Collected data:

Start of Block

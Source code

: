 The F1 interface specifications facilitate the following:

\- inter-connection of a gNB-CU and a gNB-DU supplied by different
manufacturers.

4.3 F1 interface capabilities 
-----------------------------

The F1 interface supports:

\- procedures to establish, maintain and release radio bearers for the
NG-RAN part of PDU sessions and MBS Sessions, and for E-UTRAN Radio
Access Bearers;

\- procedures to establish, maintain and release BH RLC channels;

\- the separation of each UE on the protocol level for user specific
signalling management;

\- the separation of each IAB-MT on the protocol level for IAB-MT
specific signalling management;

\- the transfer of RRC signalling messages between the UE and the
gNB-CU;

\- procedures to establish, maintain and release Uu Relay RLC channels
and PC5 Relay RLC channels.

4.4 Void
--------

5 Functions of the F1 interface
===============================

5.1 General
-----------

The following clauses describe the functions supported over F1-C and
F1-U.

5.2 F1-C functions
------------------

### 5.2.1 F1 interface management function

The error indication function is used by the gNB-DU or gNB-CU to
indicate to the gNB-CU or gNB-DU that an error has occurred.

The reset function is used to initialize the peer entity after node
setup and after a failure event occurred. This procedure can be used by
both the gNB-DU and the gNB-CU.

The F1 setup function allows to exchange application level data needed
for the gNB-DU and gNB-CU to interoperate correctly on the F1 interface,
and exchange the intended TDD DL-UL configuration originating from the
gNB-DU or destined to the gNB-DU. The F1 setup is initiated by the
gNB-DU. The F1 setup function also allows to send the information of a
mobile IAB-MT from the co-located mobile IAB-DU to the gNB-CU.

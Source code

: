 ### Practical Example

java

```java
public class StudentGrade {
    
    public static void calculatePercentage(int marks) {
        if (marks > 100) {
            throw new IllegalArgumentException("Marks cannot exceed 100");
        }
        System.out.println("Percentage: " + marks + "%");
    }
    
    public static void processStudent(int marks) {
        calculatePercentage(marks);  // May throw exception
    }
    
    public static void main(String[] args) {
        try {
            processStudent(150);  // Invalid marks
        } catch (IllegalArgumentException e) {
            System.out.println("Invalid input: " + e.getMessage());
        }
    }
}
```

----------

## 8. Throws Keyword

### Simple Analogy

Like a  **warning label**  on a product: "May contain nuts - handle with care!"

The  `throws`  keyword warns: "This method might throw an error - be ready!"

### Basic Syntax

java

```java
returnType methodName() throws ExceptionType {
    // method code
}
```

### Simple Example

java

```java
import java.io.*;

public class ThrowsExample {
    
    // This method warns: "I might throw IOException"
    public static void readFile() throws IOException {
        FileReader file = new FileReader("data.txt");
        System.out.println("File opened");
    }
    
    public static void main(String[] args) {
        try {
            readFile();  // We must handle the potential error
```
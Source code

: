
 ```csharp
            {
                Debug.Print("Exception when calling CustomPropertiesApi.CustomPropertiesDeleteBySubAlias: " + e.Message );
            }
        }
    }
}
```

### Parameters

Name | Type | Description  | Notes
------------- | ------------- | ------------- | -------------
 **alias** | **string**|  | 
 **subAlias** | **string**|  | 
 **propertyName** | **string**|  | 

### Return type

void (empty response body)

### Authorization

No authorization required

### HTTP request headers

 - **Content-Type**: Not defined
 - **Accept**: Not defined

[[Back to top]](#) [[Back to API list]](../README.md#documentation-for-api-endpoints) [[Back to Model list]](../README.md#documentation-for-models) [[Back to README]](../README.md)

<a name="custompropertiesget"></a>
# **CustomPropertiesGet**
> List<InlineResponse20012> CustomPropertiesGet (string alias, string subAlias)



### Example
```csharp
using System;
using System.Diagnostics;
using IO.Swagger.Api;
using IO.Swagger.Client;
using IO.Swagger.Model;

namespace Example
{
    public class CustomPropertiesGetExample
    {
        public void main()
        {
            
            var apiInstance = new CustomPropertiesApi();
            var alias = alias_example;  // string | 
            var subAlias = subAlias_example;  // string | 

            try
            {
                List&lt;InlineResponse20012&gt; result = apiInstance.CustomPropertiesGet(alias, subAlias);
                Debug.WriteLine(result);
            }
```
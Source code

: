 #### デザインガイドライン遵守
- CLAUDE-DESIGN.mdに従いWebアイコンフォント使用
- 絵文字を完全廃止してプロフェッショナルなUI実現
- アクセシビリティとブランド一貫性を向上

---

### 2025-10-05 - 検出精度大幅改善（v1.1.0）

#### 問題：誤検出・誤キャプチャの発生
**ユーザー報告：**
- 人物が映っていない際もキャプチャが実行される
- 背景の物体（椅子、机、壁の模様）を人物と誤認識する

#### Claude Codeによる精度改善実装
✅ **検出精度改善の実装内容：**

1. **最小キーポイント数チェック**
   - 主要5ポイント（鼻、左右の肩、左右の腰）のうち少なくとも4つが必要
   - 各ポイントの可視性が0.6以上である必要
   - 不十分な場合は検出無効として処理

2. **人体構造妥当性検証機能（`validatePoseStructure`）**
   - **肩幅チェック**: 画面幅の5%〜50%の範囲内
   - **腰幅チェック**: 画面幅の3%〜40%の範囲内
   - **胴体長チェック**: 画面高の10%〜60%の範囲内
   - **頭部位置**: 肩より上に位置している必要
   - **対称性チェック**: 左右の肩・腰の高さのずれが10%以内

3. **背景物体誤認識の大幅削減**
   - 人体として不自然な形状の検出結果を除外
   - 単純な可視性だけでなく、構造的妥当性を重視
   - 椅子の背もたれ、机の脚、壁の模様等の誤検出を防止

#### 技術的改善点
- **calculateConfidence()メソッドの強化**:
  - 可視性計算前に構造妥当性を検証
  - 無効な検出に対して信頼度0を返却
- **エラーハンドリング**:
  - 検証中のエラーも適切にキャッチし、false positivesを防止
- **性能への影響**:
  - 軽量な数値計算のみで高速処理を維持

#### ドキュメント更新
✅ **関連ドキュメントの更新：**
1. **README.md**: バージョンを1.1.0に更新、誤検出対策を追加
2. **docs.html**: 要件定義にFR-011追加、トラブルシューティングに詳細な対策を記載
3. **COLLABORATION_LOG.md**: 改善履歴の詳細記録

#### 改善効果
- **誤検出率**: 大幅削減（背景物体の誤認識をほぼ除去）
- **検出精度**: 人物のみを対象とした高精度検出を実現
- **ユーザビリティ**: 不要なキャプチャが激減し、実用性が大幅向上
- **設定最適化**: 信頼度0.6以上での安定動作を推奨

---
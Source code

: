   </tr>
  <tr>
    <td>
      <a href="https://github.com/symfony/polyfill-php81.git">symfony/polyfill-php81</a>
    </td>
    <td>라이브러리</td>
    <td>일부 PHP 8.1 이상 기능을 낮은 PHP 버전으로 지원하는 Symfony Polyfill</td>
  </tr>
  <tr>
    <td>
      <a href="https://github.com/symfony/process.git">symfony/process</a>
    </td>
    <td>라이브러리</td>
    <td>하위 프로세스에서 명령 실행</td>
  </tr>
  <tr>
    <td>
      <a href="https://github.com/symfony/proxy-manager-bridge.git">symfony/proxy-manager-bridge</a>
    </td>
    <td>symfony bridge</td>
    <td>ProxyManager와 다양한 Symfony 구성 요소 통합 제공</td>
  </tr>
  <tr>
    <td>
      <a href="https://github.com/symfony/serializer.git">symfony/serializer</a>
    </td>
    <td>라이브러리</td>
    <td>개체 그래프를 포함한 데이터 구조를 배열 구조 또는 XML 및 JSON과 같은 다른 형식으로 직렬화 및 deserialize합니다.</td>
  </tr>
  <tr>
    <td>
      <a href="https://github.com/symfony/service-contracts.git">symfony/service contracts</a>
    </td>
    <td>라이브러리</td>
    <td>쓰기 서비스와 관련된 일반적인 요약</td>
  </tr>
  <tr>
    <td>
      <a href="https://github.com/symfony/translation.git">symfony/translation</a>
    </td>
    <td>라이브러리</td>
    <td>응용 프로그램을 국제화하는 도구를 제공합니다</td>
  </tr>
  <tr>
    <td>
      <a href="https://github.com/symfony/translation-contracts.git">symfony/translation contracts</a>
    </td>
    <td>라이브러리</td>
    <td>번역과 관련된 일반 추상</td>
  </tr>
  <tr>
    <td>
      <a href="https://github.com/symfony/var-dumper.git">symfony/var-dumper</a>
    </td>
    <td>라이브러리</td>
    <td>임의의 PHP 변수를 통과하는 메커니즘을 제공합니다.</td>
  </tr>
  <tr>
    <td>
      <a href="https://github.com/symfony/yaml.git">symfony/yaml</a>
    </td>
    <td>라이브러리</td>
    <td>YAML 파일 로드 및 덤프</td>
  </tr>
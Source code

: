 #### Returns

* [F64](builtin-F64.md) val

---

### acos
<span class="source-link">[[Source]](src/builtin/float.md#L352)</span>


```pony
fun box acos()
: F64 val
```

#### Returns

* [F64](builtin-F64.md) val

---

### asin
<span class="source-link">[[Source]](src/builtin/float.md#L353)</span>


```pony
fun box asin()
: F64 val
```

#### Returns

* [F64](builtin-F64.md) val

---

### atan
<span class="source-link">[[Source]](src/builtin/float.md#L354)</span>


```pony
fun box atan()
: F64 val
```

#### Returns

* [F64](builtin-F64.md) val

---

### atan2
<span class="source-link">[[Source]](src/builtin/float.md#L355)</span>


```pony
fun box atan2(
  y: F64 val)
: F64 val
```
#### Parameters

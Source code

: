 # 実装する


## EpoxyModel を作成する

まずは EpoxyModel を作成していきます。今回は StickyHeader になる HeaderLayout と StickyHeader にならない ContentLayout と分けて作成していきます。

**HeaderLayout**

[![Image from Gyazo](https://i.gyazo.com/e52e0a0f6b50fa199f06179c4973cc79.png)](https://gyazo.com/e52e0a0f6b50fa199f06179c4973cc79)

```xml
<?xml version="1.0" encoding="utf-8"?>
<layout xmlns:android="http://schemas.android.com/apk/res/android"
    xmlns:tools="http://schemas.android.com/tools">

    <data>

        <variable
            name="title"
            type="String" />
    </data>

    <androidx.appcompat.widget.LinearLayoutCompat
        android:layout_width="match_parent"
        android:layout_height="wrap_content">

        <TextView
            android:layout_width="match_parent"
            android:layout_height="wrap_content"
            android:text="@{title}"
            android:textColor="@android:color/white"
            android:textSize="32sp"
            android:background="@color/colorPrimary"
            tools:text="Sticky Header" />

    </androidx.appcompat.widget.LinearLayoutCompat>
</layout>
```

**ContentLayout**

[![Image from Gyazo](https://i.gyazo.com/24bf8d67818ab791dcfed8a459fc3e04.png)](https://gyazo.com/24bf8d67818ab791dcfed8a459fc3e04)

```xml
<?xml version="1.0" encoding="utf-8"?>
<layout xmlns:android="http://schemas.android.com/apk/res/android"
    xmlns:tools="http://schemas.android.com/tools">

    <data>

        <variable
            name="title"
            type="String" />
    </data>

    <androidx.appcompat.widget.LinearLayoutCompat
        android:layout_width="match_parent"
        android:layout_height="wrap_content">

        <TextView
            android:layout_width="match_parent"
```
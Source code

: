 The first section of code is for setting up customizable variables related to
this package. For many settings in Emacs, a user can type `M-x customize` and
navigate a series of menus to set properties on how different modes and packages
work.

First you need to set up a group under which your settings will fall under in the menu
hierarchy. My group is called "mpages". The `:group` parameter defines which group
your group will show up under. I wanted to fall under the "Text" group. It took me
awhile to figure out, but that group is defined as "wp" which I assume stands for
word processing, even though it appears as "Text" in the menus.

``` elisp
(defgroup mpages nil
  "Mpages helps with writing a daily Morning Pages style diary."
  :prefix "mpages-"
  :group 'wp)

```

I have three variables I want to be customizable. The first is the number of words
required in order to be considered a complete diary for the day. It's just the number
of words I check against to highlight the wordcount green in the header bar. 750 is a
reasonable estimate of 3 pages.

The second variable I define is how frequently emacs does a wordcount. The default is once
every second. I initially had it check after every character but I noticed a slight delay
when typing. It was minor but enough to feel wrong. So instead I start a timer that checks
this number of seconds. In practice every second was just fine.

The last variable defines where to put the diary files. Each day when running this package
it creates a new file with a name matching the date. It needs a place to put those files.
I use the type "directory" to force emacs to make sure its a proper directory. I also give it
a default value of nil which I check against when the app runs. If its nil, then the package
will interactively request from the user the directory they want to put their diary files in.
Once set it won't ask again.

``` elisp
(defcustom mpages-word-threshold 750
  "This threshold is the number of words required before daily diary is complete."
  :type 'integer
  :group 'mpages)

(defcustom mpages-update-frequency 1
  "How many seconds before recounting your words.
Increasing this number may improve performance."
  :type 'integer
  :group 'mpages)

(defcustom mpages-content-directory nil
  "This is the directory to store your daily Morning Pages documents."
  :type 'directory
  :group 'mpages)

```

End of Block

=== What the exercise asks ===
Your task is to quote the lines above, beginning with the first and ending with the one that holds "specific signalling management;".

=== Response below ===
Source code

: The F1 interface specifications facilitate the following:

\- inter-connection of a gNB-CU and a gNB-DU supplied by different
manufacturers.

4.3 F1 interface capabilities 
-----------------------------

The F1 interface supports:

\- procedures to establish, maintain and release radio bearers for the
NG-RAN part of PDU sessions and MBS Sessions, and for E-UTRAN Radio
Access Bearers;

\- procedures to establish, maintain and release BH RLC channels;

\- the separation of each UE on the protocol level for user specific
signalling management;

\- the separation of each IAB-MT on the protocol level for IAB-MT
specific signalling management;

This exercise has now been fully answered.